Structural insights into the unusual core photocomplex from a triply extremophilic purple bacterium, Halorhodospira halochloris.

Abstract

Halorhodospira (Hlr.) halochloris is a triply extremophilic phototrophic purple sulfur bacterium, as it is thermophilic, alkaliphilic, and extremely halophilic. The light-harvesting-reaction center (LH1-RC) core complex of this bacterium displays an LH1-Qy transition at 1,016 nm, which is the lowest-energy wavelength absorption among all known phototrophs. Here we report the cryo-EM structure of the LH1-RC at 2.42 Å resolution. The LH1 complex forms a tricyclic ring structure composed of 16 αβγ-polypeptides and one αβ-heterodimer around the RC. From the cryo-EM density map, two previously unrecognized integral membrane proteins, referred to as protein G and protein Q, were identified. Both of these proteins are single transmembrane-spanning helices located between the LH1 ring and the RC L-subunit and are absent from the LH1-RC complexes of all other purple bacteria of which the structures have been determined so far. Besides bacteriochlorophyll b molecules (B1020) located on the periplasmic side of the Hlr. halochloris membrane, there are also two arrays of bacteriochlorophyll b molecules (B800 and B820) located on the cytoplasmic side. Only a single copy of a carotenoid (lycopene) was resolved in the Hlr. halochloris LH1-α3β3 and this was positioned within the complex.
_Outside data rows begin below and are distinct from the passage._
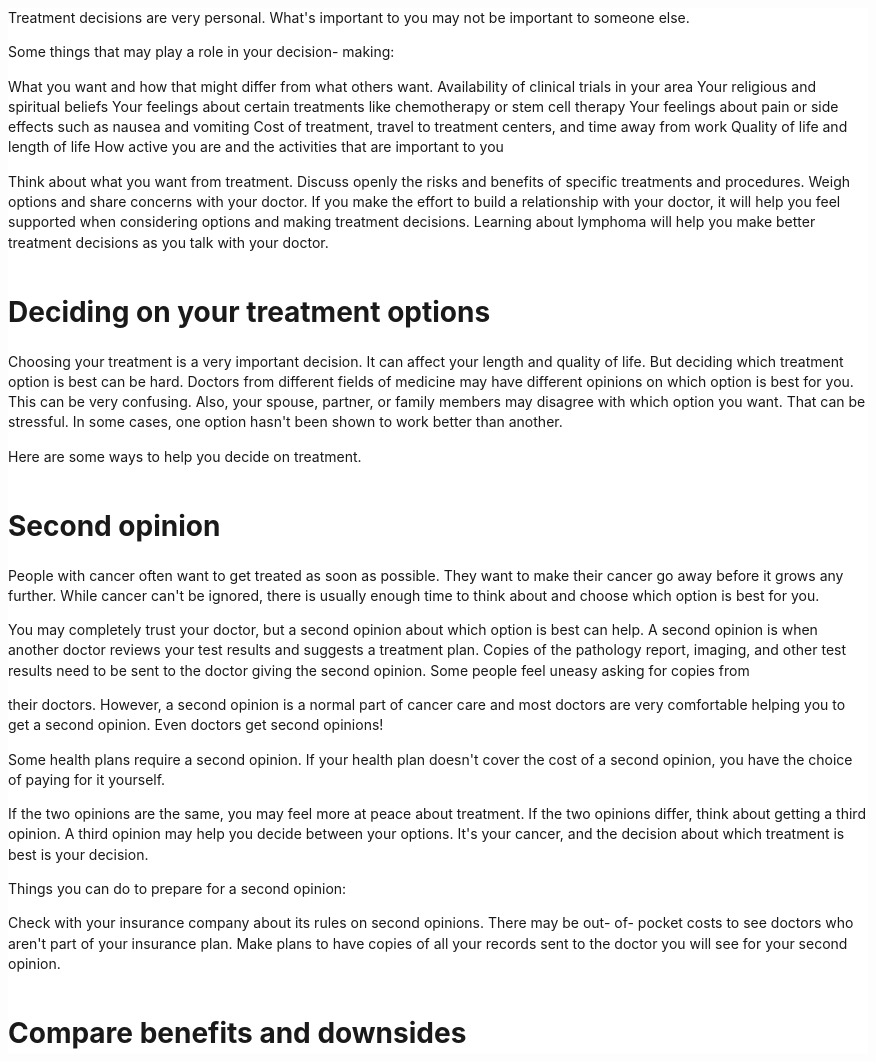 Treatment decisions are very personal. What's important to you may not be important to someone else.

Some things that may play a role in your decision- making:

What you want and how that might differ from what others want. Availability of clinical trials in your area Your religious and spiritual beliefs Your feelings about certain treatments like chemotherapy or stem cell therapy Your feelings about pain or side effects such as nausea and vomiting Cost of treatment, travel to treatment centers, and time away from work Quality of life and length of life How active you are and the activities that are important to you

Think about what you want from treatment. Discuss openly the risks and benefits of specific treatments and procedures. Weigh options and share concerns with your doctor. If you make the effort to build a relationship with your doctor, it will help you feel supported when considering options and making treatment decisions. Learning about lymphoma will help you make better treatment decisions as you talk with your doctor.

# Deciding on your treatment options

Choosing your treatment is a very important decision. It can affect your length and quality of life. But deciding which treatment option is best can be hard. Doctors from different fields of medicine may have different opinions on which option is best for you. This can be very confusing. Also, your spouse, partner, or family members may disagree with which option you want. That can be stressful. In some cases, one option hasn't been shown to work better than another.

Here are some ways to help you decide on treatment.

# Second opinion

People with cancer often want to get treated as soon as possible. They want to make their cancer go away before it grows any further. While cancer can't be ignored, there is usually enough time to think about and choose which option is best for you.

You may completely trust your doctor, but a second opinion about which option is best can help. A second opinion is when another doctor reviews your test results and suggests a treatment plan. Copies of the pathology report, imaging, and other test results need to be sent to the doctor giving the second opinion. Some people feel uneasy asking for copies from

their doctors. However, a second opinion is a normal part of cancer care and most doctors are very comfortable helping you to get a second opinion. Even doctors get second opinions!

Some health plans require a second opinion. If your health plan doesn't cover the cost of a second opinion, you have the choice of paying for it yourself.

If the two opinions are the same, you may feel more at peace about treatment. If the two opinions differ, think about getting a third opinion. A third opinion may help you decide between your options. It's your cancer, and the decision about which treatment is best is your decision.

Things you can do to prepare for a second opinion:

Check with your insurance company about its rules on second opinions. There may be out- of- pocket costs to see doctors who aren't part of your insurance plan. Make plans to have copies of all your records sent to the doctor you will see for your second opinion.

# Compare benefits and downsides
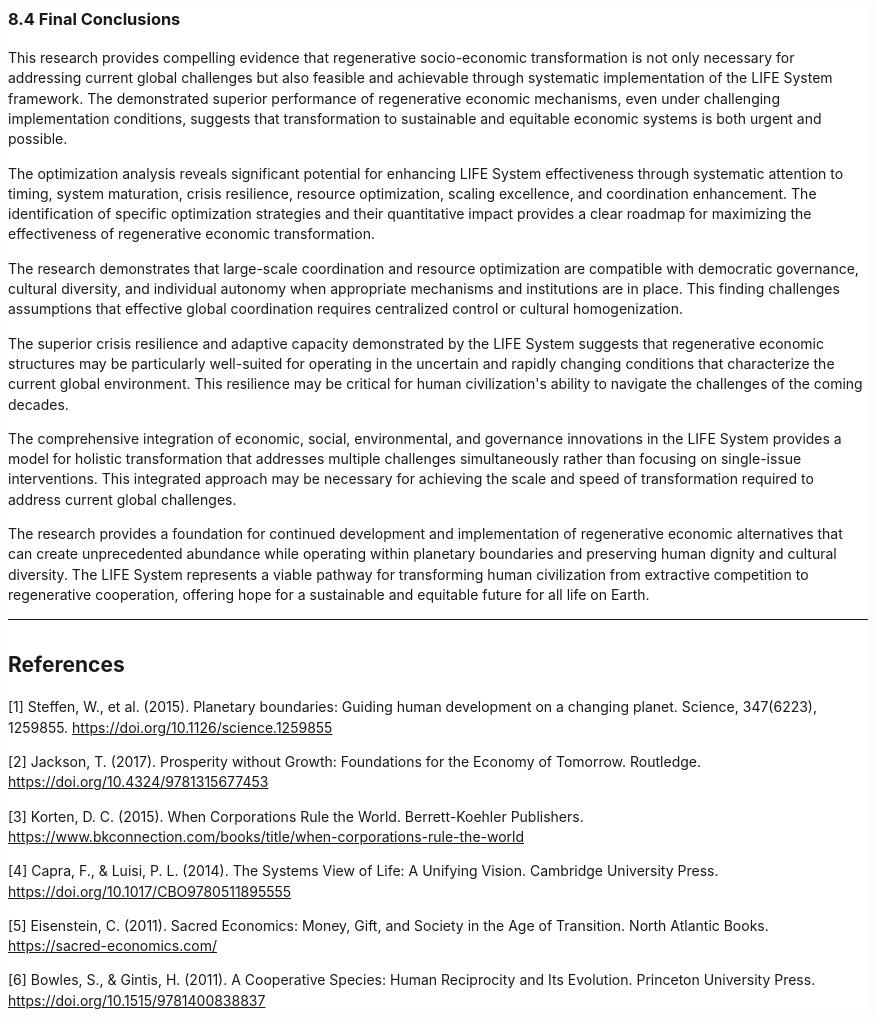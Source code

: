### 8.4 Final Conclusions

This research provides compelling evidence that regenerative socio-economic transformation is not only necessary for addressing current global challenges but also feasible and achievable through systematic implementation of the LIFE System framework. The demonstrated superior performance of regenerative economic mechanisms, even under challenging implementation conditions, suggests that transformation to sustainable and equitable economic systems is both urgent and possible.

The optimization analysis reveals significant potential for enhancing LIFE System effectiveness through systematic attention to timing, system maturation, crisis resilience, resource optimization, scaling excellence, and coordination enhancement. The identification of specific optimization strategies and their quantitative impact provides a clear roadmap for maximizing the effectiveness of regenerative economic transformation.

The research demonstrates that large-scale coordination and resource optimization are compatible with democratic governance, cultural diversity, and individual autonomy when appropriate mechanisms and institutions are in place. This finding challenges assumptions that effective global coordination requires centralized control or cultural homogenization.

The superior crisis resilience and adaptive capacity demonstrated by the LIFE System suggests that regenerative economic structures may be particularly well-suited for operating in the uncertain and rapidly changing conditions that characterize the current global environment. This resilience may be critical for human civilization's ability to navigate the challenges of the coming decades.

The comprehensive integration of economic, social, environmental, and governance innovations in the LIFE System provides a model for holistic transformation that addresses multiple challenges simultaneously rather than focusing on single-issue interventions. This integrated approach may be necessary for achieving the scale and speed of transformation required to address current global challenges.

The research provides a foundation for continued development and implementation of regenerative economic alternatives that can create unprecedented abundance while operating within planetary boundaries and preserving human dignity and cultural diversity. The LIFE System represents a viable pathway for transforming human civilization from extractive competition to regenerative cooperation, offering hope for a sustainable and equitable future for all life on Earth.

---

## References

[1] Steffen, W., et al. (2015). Planetary boundaries: Guiding human development on a changing planet. Science, 347(6223), 1259855. https://doi.org/10.1126/science.1259855

[2] Jackson, T. (2017). Prosperity without Growth: Foundations for the Economy of Tomorrow. Routledge. https://doi.org/10.4324/9781315677453

[3] Korten, D. C. (2015). When Corporations Rule the World. Berrett-Koehler Publishers. https://www.bkconnection.com/books/title/when-corporations-rule-the-world

[4] Capra, F., & Luisi, P. L. (2014). The Systems View of Life: A Unifying Vision. Cambridge University Press. https://doi.org/10.1017/CBO9780511895555

[5] Eisenstein, C. (2011). Sacred Economics: Money, Gift, and Society in the Age of Transition. North Atlantic Books. https://sacred-economics.com/

[6] Bowles, S., & Gintis, H. (2011). A Cooperative Species: Human Reciprocity and Its Evolution. Princeton University Press. https://doi.org/10.1515/9781400838837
The potential quinone channel should be the space between the LH1-α3β3 that accommodates the single lycopene but does not contain a γ-polypeptide, B800 and B820. Our results provide a structural explanation for the unusual Qy red shift and carotenoid absorption in the Hlr. halochloris spectrum and reveal new insights into photosynthetic mechanisms employed by a species that thrives under the harshest conditions of any phototrophic microorganism known.